纯粹数学思维是与这样一些可能对象有关的,这些对象是借助理想的—“精确的”数学的(极限—)概念而被确切地思考的。例如,关于自然对象的空间形态,它们作为被经验到的形态,以模糊的方式处于形态概念之下,有它们的形态的诸规定;但是由于这种经验材料的本性,人们能够而且按理必须将理想的同一的东西(它按照其所有的规定都是理想的)作为在一致的经验中显示为存在着的同一的对象东西的基础;它的全部规定都是精确的,就是说,所有归属于它的普遍性之下的东西都是相等的,并且这种相等排除不相等,或者这样说也是一样,属于一个对象的精确的规定,排除这个规定不属于这同一个对象的情况。在所有由对象的“普遍性质”限定的特殊规定中——因此在这个特殊范围之内,例如自然对象的空间形态——如果有一个特殊的规定属于这个对象,所有其他特殊规定就不属于这个对象(排中律)。
对象一般都具有空间形态。经验上经验到的空间形态有它们不同的经验型式。但是很可能有这样的情况,一个对象有一种(最低等的)型式——就是说,我经验到它具有这种特殊的形态——以及它没有这种型式——就是说,我在以后的经验中看到,它没有这种形态(而它并没有发生变化)(在经验领域内排中律无效)。我不能把任何经验的规定看成是真正属于对象的,我只能说,它是按照这种规定被经验到的。甚至在思维中,我也不能绝对同一地把握住这种规定,在我接近被经验的对象时,我永远不能说,我现在经验到的规定与我经验过的规定绝对是同一的东西。

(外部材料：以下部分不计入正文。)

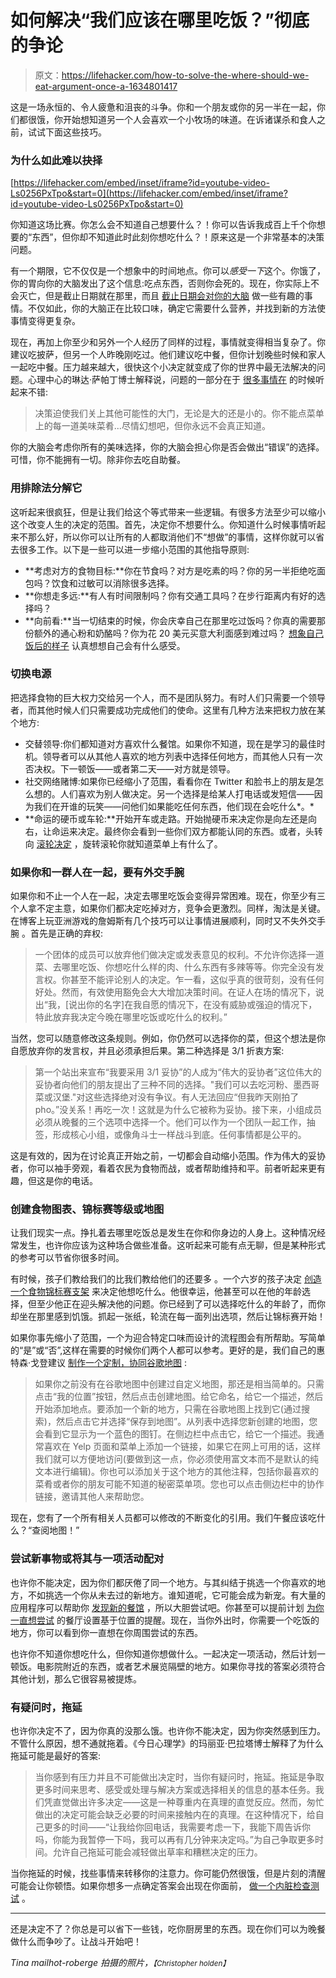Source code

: # 如何解决“我们应该在哪里吃饭？”彻底的争论

> 原文：<https://lifehacker.com/how-to-solve-the-where-should-we-eat-argument-once-a-1634801417>

这是一场永恒的、令人疲惫和沮丧的斗争。你和一个朋友或你的另一半在一起，你们都很饿，你开始想知道另一个人会喜欢一个小牧场的味道。在诉诸谋杀和食人之前，试试下面这些技巧。



### **为什么如此难以抉择**

 [https://lifehacker.com/embed/inset/iframe?id=youtube-video-Ls0256PxTpo&start=0](https://lifehacker.com/embed/inset/iframe?id=youtube-video-Ls0256PxTpo&start=0) 

你知道这场比赛。你怎么会不知道自己想要什么？！你可以告诉我成百上千个你想要的“东西”，但你却不知道此时此刻你想吃什么？！原来这是一个非常基本的决策问题。

有一个期限，它不仅仅是一个想象中的时间地点。你可以*感受一下*这个。你饿了，你的胃向你的大脑发出了这个信息:吃点东西，否则你会死的。现在，你实际上不会灭亡，但是截止日期就在那里，而且 [截止日期会对你的大脑](https://lifehacker.com/be-wary-of-deadlines-when-making-important-decisions-1568813988) 做一些有趣的事情。不仅如此，你的大脑正在比较口味，确定它需要什么营养，并找到新的方法使事情变得更复杂。

现在，再加上你至少和另外一个人经历了同样的过程，事情就变得相当复杂了。你建议吃披萨，但另一个人昨晚刚吃过。他们建议吃中餐，但你计划晚些时候和家人一起吃中餐。压力越来越大，很快这个小决定就变成了你的世界中最无法解决的问题。心理中心的琳达·萨帕丁博士解释说，问题的一部分在于 [很多事情在](http://psychcentral.com/blog/archives/2014/02/03/do-you-have-difficulty-making-decisions/) 的时候听起来不错:

> 决策迫使我们关上其他可能性的大门，无论是大的还是小的。你不能点菜单上的每一道美味菜肴...尽情幻想吧，但你永远不会真正知道。

你的大脑会考虑你所有的美味选择，你的大脑会担心你是否会做出“错误”的选择。可惜，你不能拥有一切。除非你去吃自助餐。

### **用排除法分解它**

这听起来很疯狂，但是让我们给这个等式带来一些逻辑。有很多方法至少可以缩小这个改变人生的决定的范围。首先，决定你不想要什么。你知道什么时候事情听起来不那么好，所以你可以让所有的人都取消他们不“想做”的事情，这样你就可以省去很多工作。以下是一些可以进一步缩小范围的其他指导原则:

*   **考虑对方的食物目标:**你在节食吗？对方是吃素的吗？你的另一半拒绝吃面包吗？饮食和过敏可以消除很多选择。
*   **你想走多远:**有人有时间限制吗？你有交通工具吗？在步行距离内有好的选择吗？
*   **向前看:**当一切结束的时候，你会庆幸自己在那里吃过饭吗？你真的需要那份额外的通心粉和奶酪吗？你为花 20 美元买意大利面感到难过吗？ [想象自己饭后的样子](http://lifehacker.com/go-back-to-the-future-to-make-better-decisions-1473929676) 认真想想自己会有什么感受。

### **切换电源**

把选择食物的巨大权力交给另一个人，而不是团队努力。有时人们只需要一个领导者，而其他时候人们只需要成功完成他们的使命。这里有几种方法来把权力放在某个地方:

*   交替领导:你们都知道对方喜欢什么餐馆。如果你不知道，现在是学习的最佳时机。领导者可以从其他人喜欢的地方列表中选择任何地方，而其他人只有一次否决权。下一顿饭——或者第二天——对方就是领导。
*   社交网络赌博:如果你已经缩小了范围，看看你在 Twitter 和脸书上的朋友是怎么想的。人们喜欢为别人做决定。另一个选择是给某人打电话或发短信——因为我们在开谁的玩笑——问他们如果能吃任何东西，他们现在会吃什么*。*
*   **命运的硬币或车轮:**开始开车或走路。开始抛硬币来决定你是向左还是向右，让命运来决定。最终你会看到一些你们双方都能认同的东西。或者，头转向 [滚轮决定](http://wheeldecide.com/) ，旋转滚轮你就知道菜单上有什么了。

### 如果你和一群人在一起，要有外交手腕

如果你和不止一个人在一起，决定去哪里吃饭会变得异常困难。现在，你至少有三个人拿不定主意，如果你们都决定吃掉对方，竞争会更激烈。同样，淘汰是关键。在博客上玩亚洲游戏的詹姆斯有几个技巧可以让事情进展顺利，同时又不失外交手腕 。首先是正确的弃权:

> 一个团体的成员可以放弃他们做决定或发表意见的权利。不允许你选择一道菜、去哪里吃饭、你想吃什么样的肉、什么东西有多辣等等。你完全没有发言权。你甚至不能评论别人的决定。乍一看，这似乎真的很苛刻，没有任何好处。然而，有效使用豁免会大大增加决策时间。在证人在场的情况下，说出“我，[说出你的名字]在我自愿的情况下，在没有威胁或强迫的情况下，特此放弃我决定今晚在哪里吃饭或吃什么的权利。”

当然，您可以随意修改这条规则。例如，你仍然可以选择你的菜，但这个想法是你自愿放弃你的发言权，并且必须承担后果。第二种选择是 3/1 折衷方案:

> 第一个站出来宣布“我要采用 3/1 妥协”的人成为“伟大的妥协者”这位伟大的妥协者向他们的朋友提出了三种不同的选择。"我们可以去吃河粉、墨西哥菜或汉堡."对这些选择绝对没有争议。有人无法回应“但我昨天刚拍了 pho。”没关系！再吃一次！这就是为什么它被称为妥协。接下来，小组成员必须从晚餐的三个选项中选择一个。他们可以作为一个团队一起工作，抽签，形成核心小组，或像角斗士一样战斗到底。任何事情都是公平的。

这是有效的，因为在讨论真正开始之前，一切都会自动缩小范围。作为伟大的妥协者，你可以袖手旁观，看着农民为食物而战，或者帮助维持和平。前者听起来更有趣，但这是你的电话。

### **创建食物图表、锦标赛等级或地图**

让我们现实一点。挣扎着去哪里吃饭总是发生在你和你身边的人身上。这种情况经常发生，也许你应该为这种场合做些准备。这听起来可能有点无聊，但是某种形式的参考可以节省你很多时间。

有时候，孩子们教给我们的比我们教给他们的还要多 。一个六岁的孩子决定 [创造一个食物锦标赛支架](http://www.buzzfeed.com/kristinchirico/munch-madness#3sx289p) 来决定他想吃什么。他很幸运，他甚至可以在他的年龄选择，但至少他正在迎头解决他的问题。你已经到了可以选择吃什么的年龄了，而你却坐在那里感到饥饿。抓起一张纸，轮流在每一面列出选项，然后让锦标赛开始！

如果你事先缩小了范围，一个为迎合特定口味而设计的流程图会有所帮助。写简单的“是”或“否”,这样在需要的时候你们两个人都可以参考。更好的是，我们自己的惠特森·戈登建议 [制作一个定制，协同谷歌地图](https://lifehacker.com/never-argue-about-where-to-eat-again-create-your-own-c-5893764) :

> 如果你之前没有在谷歌地图中创建过自定义地图，那还是相当简单的。只需点击“我的位置”按钮，然后点击创建地图。给它命名，给它一个描述，然后开始添加地点。要添加一个新的地方，只需在谷歌地图上找到它(通过搜索)，然后点击它并选择“保存到地图”。从列表中选择您新创建的地图，您会看到它显示为一个蓝色的图钉。在侧边栏中点击它，给它一个描述。我通常喜欢在 Yelp 页面和菜单上添加一个链接，如果它在网上可用的话，这样我们就可以方便地访问(要做到这一点，你必须使用富文本而不是默认的纯文本进行编辑)。你也可以添加关于这个地方的其他注释，包括你最喜欢的菜肴或者你的朋友可能不知道的秘密菜单项。您也可以点击侧边栏中的协作链接，邀请其他人来帮助您。

现在，您有了一个所有相关人员都可以修改的不断变化的引用。我们午餐应该吃什么？“查阅地图！”

### **尝试新事物或将其与一项活动配对**

也许你不能决定，因为你们都厌倦了同一个地方。与其纠结于挑选一个你喜欢的地方，不如挑选一个你从未去过的新地方。谁知道呢，它可能会成为新宠。有大量的应用程序可以帮助你 [发现新的餐馆](https://lifehacker.com/five-best-restaurant-discovery-apps-5852314) ，所以大胆尝试吧。你甚至可以提前计划 [为你一直想尝试](http://lifehacker.com/use-location-based-reminders-to-seek-out-new-restaurant-1571090913) 的餐厅设置基于位置的提醒。现在，当你外出时，你需要一个吃饭的地方，你可以看到你一直想在你周围尝试的东西。

也许你不知道你想吃什么，但你知道你想做什么。一起决定一项活动，然后计划一顿饭。电影院附近的东西，或者艺术展览隔壁的地方。如果你寻找的答案必须符合其他计划，那么它很容易被提炼。

### **有疑问时，拖延**

也许你决定不了，因为你真的没那么饿。也许你不能决定，因为你突然感到压力。不管什么原因，想不通就拖着。《今日心理学》的玛丽亚·巴拉塔博士解释了为什么拖延可能是最好的答案:

> 当你感到有压力并且不可能做出决定时，当你有疑问时，拖延。拖延是争取更多时间来思考、感受或处理与解决方案或选择相关的信息的基本任务。我们凭直觉做出许多决定——这是一种尊重内在真理的直觉反应。然而，匆忙做出的决定可能会缺乏必要的时间来接触内在的真理。在这种情况下，给自己更多的时间——“让我给你回电话，我需要考虑一下，我能下周告诉你吗，你能为我暂停一下吗，我可以再有几分钟来决定吗。”为自己争取更多时间。允许自己拖延可能会减轻做出草率和糟糕决定的压力。

当你拖延的时候，找些事情来转移你的注意力。你可能仍然很饿，但是片刻的清醒可能会让你顿悟。如果你想多一点确定答案会出现在你面前， [做一个内脏检查测试](https://lifehacker.com/follow-your-gut-and-make-better-decisions-with-this-sim-1214011055) 。

* * *

还是决定不了？你总是可以省下一些钱，吃你厨房里的东西。现在你们可以为晚餐做什么而争吵了。让战斗开始吧！

*Tina mailhot-roberge 拍摄的照片，*<small>*【Christopher holden】*<small></small></small>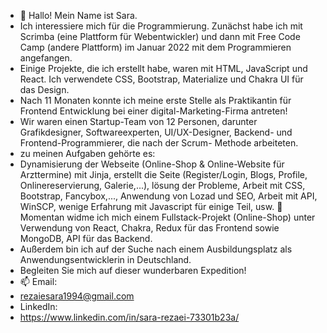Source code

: - 👋 Hallo! Mein Name ist Sara.
-  Ich interessiere mich für die Programmierung. Zunächst habe ich mit Scrimba (eine Plattform für Webentwickler) und dann mit Free Code Camp (andere Plattform) im Januar 2022 mit dem Programmieren angefangen.
-  Einige Projekte, die ich erstellt habe, waren mit HTML, JavaScript und React. Ich verwendete CSS, Bootstrap, Materialize und Chakra UI für das Design.
-  Nach 11 Monaten konnte ich meine erste Stelle als Praktikantin für Frontend Entwicklung bei einer digital-Marketing-Firma antreten!
-  Wir waren einen Startup-Team von 12 Personen, darunter Grafikdesigner, Softwareexperten, UI/UX-Designer, Backend- und Frontend-Programmierer, die nach der Scrum-  	    Methode arbeiteten. 
-  zu meinen Aufgaben gehörte es:  
-  Dynamisierung der Webseite (Online-Shop & Online-Website für Arzttermine) mit Jinja, erstellt die Seite (Register/Login, Blogs, Profile, Onlinereservierung, Galerie,...), lösung der Probleme, Arbeit mit CSS, Bootstrap, Fancybox,..., Anwendung von Lozad und SEO, Arbeit mit API, WinSCP, wenige Erfahrung mit Javascript für einige Teil, usw.
 🔴 Momentan widme ich mich einem Fullstack-Projekt (Online-Shop) unter Verwendung von React, Chakra, Redux für das Frontend sowie MongoDB, API für das Backend.
-  Außerdem bin ich auf der Suche nach einem Ausbildungsplatz als Anwendungsentwicklerin in Deutschland.
-  Begleiten Sie mich auf dieser wunderbaren Expedition!
- 📫 Email:
- rezaiesara1994@gmail.com
- LinkedIn:
- https://www.linkedin.com/in/sara-rezaei-73301b23a/

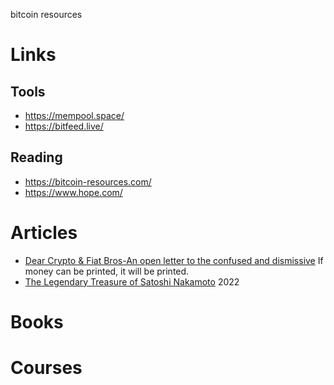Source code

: bitcoin resources

# Links

## Tools

- https://mempool.space/
- https://bitfeed.live/

## Reading

- https://bitcoin-resources.com/
- https://www.hope.com/

# Articles

- [Dear Crypto & Fiat Bros-An open letter to the confused and dismissive](https://dergigi.com/2022/11/19/dear-crypto-fiat-bros/) If money can be printed, it will be printed.
- [The Legendary Treasure of Satoshi Nakamoto](https://tomerstrolight.medium.com/the-legendary-treasure-of-satoshi-nakamoto-c3621c5b2106) 2022

# Books

# Courses
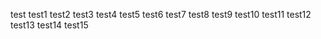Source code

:  test
 test1
 test2
 test3
test4
 test5
 test6
 test7
 test8
 test9
 test10
 test11
 test12
 test13
 test14
 test15

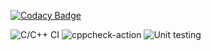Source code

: 
[![Codacy Badge](https://api.codacy.com/project/badge/Grade/d460505c303b415abdcb3c38dcdc449b)](https://app.codacy.com/manual/Sidhanta04/testprog?utm_source=github.com&utm_medium=referral&utm_content=Sidhanta04/testprog&utm_campaign=Badge_Grade_Dashboard)

![C/C++ CI](https://github.com/Sidhanta04/testprog/workflows/C/C++%20CI/badge.svg)
![cppcheck-action](https://github.com/Sidhanta04/testprog/workflows/cppcheck-action/badge.svg)
![Unit testing](https://github.com/Sidhanta04/testprog/workflows/Unit%20testing/badge.svg)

但是我可以将一个纯粹空间形态的理念当作我经验到的一切空间形态的基础,被看到的形态分享这种纯粹的空间形态;一般空间形态变成了经验的种类,这个经验的种类在自身背后有一种十分精确的空间形态的纯粹的种类。一切经验对象都是在经验上形成的(是必然地可被经验的,并且是在经验中被赋予直观形态的),但是它也具有真正的形态、精确的形态。精确的形态理念是绝对有区别的,如果一个对象是一种精确形态的个别化,那么一切其他不同的精确形态就因此而被排除。在两个精确的形态(空间形态的最低等级的区别)中,如果一个属于一切对象,另一个就不属于(排中律)。
注释:
[1]这篇文章以兰德格雷贝的打字稿副本为根据,通过间接注明的日期,可以确定该副本产生于1926—1928年。未能找到速记原稿,很可能是被销毁了。
[2]但是在这里始终只看到单纯的自然,与此同时为世界设定了关于实在性的理念,世界的相关物是自在真理的理念,能从数学上构造的真理的理念,虽然是以任意的近似值被给予的。
[3]我们有两种正常状态:1.交往的前提,作为共同的自然,在这里作为必然的东西就是量的东西;2.与此相反是偶然的东西,即在第二性质方面的一致是“偶然的”。
[4]这种客观性是关于“非相对的”真理本身的理念。
[5]而且从原则上说,也只是这样呈现的。
[6]这种同一的东西必然是基础。